### What is needed
Below are some records; output exactly the lines from the line with "a video embed" to the line with "As between you", both ends kept, and nothing more.

Plain-text document sources
────────

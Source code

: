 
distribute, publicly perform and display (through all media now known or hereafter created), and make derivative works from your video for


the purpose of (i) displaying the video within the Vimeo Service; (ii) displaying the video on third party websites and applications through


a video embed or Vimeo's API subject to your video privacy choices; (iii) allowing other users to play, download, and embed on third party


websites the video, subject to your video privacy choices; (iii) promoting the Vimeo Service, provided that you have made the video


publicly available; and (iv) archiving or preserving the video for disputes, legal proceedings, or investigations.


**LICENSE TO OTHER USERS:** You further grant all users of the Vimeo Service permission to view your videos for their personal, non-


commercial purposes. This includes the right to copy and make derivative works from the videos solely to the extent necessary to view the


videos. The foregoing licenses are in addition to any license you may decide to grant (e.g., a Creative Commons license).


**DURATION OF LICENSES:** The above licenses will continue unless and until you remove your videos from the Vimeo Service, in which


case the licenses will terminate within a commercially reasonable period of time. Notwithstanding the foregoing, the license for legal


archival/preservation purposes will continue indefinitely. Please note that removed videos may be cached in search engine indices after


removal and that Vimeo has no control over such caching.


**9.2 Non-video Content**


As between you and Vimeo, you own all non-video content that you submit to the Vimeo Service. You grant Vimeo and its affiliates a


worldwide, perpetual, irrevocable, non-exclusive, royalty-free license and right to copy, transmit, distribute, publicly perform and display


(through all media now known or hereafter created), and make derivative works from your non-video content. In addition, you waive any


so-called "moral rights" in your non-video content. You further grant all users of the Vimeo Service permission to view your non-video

────────

### Reply to the exercise
a video embed or Vimeo's API subject to your video privacy choices; (iii) allowing other users to play, download, and embed on third party


websites the video, subject to your video privacy choices; (iii) promoting the Vimeo Service, provided that you have made the video


publicly available; and (iv) archiving or preserving the video for disputes, legal proceedings, or investigations.


**LICENSE TO OTHER USERS:** You further grant all users of the Vimeo Service permission to view your videos for their personal, non-


commercial purposes. This includes the right to copy and make derivative works from the videos solely to the extent necessary to view the


videos. The foregoing licenses are in addition to any license you may decide to grant (e.g., a Creative Commons license).


**DURATION OF LICENSES:** The above licenses will continue unless and until you remove your videos from the Vimeo Service, in which


case the licenses will terminate within a commercially reasonable period of time. Notwithstanding the foregoing, the license for legal


archival/preservation purposes will continue indefinitely. Please note that removed videos may be cached in search engine indices after


removal and that Vimeo has no control over such caching.


**9.2 Non-video Content**


As between you and Vimeo, you own all non-video content that you submit to the Vimeo Service. You grant Vimeo and its affiliates a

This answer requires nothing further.